__WORK REQUEST__
From the line containing "with finer plumes" down to the last line of the data, output each line word for word and include nothing else.

__DATA FOR REVIEW__
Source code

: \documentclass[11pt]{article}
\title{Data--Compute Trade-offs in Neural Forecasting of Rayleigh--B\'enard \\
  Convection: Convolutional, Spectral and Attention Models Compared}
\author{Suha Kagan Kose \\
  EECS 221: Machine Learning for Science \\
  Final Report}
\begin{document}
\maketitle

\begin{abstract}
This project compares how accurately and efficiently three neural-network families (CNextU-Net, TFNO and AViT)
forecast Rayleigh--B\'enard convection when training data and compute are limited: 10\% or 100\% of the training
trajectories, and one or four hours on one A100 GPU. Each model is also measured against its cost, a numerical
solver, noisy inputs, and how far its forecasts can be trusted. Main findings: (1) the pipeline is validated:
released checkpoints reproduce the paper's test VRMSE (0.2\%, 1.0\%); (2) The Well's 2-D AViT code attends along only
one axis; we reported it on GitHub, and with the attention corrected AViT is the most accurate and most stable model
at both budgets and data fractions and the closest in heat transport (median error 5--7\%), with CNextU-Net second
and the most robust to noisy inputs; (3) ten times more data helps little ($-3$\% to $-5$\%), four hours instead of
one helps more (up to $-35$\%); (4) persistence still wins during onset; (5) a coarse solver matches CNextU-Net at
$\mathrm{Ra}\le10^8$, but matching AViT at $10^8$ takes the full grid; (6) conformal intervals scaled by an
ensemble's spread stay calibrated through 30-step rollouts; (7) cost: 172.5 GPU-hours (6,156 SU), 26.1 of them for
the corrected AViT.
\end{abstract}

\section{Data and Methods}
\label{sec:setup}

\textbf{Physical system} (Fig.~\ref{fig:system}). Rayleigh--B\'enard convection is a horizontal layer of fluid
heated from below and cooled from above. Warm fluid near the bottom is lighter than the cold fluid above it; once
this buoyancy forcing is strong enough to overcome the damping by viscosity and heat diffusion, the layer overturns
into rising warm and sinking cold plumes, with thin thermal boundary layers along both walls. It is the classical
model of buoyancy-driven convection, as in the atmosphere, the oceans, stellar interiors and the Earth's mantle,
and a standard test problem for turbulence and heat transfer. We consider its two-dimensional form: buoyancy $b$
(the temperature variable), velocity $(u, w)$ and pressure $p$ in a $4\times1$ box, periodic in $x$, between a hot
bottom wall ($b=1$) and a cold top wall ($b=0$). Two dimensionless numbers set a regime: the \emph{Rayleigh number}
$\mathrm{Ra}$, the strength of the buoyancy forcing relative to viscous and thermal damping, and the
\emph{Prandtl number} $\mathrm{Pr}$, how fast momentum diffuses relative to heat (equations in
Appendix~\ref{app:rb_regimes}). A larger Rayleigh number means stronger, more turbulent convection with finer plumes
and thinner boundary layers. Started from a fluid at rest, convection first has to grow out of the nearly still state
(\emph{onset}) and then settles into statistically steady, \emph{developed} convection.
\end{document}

__EXERCISE OUTPUT__
Appendix~\ref{app:rb_regimes}). A larger Rayleigh number means stronger, more turbulent convection with finer plumes
and thinner boundary layers. Started from a fluid at rest, convection first has to grow out of the nearly still state
(\emph{onset}) and then settles into statistically steady, \emph{developed} convection.
\end{document}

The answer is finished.